So he persisted in raising the stakes still higher. And he drank! He emptied the flask of Maraschino, and began upon the Kummel, and would have emptied that if his host's daughter had not, probably in a moment of abstraction, removed the case of liqueurs from the table. He was in the highest spirits, and lost as though losing were a pleasure. And mademoiselle leant over his shoulder and whispered in his ear.

But at last her father declared that play must cease.

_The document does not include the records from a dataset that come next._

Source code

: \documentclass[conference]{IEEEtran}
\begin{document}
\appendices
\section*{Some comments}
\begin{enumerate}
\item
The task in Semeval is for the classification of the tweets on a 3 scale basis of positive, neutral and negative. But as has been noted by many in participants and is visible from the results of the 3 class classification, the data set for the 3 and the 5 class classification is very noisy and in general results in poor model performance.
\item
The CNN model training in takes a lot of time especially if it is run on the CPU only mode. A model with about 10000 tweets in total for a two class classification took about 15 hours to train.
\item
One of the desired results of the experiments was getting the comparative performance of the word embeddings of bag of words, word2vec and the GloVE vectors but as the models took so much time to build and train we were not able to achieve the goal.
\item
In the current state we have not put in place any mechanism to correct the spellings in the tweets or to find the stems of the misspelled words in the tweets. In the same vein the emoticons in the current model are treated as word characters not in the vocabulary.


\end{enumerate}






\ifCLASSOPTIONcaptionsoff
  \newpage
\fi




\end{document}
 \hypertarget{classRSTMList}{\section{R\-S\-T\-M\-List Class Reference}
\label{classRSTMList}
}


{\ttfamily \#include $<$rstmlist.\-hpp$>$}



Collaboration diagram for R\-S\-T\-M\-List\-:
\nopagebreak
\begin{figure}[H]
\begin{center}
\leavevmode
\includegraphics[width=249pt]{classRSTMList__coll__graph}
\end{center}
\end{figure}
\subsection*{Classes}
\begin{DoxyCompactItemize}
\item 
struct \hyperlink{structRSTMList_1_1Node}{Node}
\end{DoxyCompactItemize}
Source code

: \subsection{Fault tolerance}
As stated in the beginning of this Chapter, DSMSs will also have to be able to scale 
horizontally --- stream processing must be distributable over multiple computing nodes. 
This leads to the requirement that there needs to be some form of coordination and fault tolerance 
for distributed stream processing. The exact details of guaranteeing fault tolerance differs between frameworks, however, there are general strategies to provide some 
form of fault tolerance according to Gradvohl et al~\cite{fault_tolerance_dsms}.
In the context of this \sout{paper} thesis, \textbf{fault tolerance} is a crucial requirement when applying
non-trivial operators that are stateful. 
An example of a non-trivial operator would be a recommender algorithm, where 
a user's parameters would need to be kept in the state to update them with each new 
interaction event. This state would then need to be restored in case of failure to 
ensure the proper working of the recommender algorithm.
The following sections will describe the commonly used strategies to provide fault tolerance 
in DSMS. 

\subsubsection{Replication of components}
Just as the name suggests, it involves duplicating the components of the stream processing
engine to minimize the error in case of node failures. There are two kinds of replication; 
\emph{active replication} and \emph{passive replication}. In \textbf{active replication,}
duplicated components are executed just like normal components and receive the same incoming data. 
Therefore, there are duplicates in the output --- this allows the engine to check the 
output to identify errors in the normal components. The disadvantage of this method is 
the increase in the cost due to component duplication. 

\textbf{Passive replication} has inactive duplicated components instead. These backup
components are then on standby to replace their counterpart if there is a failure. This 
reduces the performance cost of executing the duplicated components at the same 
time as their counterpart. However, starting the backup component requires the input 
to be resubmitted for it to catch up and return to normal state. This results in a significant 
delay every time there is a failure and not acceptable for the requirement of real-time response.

"You have had bad fortune," he observed.

"Extraordinary!" exclaimed Mr Davison; his utterance was a little thick. "Extraordinary! Never had such bad fortune in my life before. It isn't fair to judge of a man's form from the play tonight? What do I owe you? A heap, I know."

"A trifle," M. de Fontanes looked through his tablets. "Three thousand seven hundred and fifty francs."

"Three thousand seven hundred and fifty francs! Why, that's a--that's a hundred and fifty pounds! Great snakes!"

The magnitude of the sum almost sobered him. M. de Fontanes smiled.

"You must try again for your revenge."

As before, the lady escorted the guest downstairs, "assisted" him would, on the present occasion, perhaps, have been the better word. The touch of her hand at parting increased his sense of intoxication. The cool air of the early morning did not tend to lessen it. He went staggering over the cobblestones. On the quay he encountered a solitary figure--the figure of a man who was strolling up and down and smoking a cigar. Mr Davison, with a burst of tipsy surprise, perceived that it was Mr Lintorn.

"Lintorn! I thought you were writing your letters."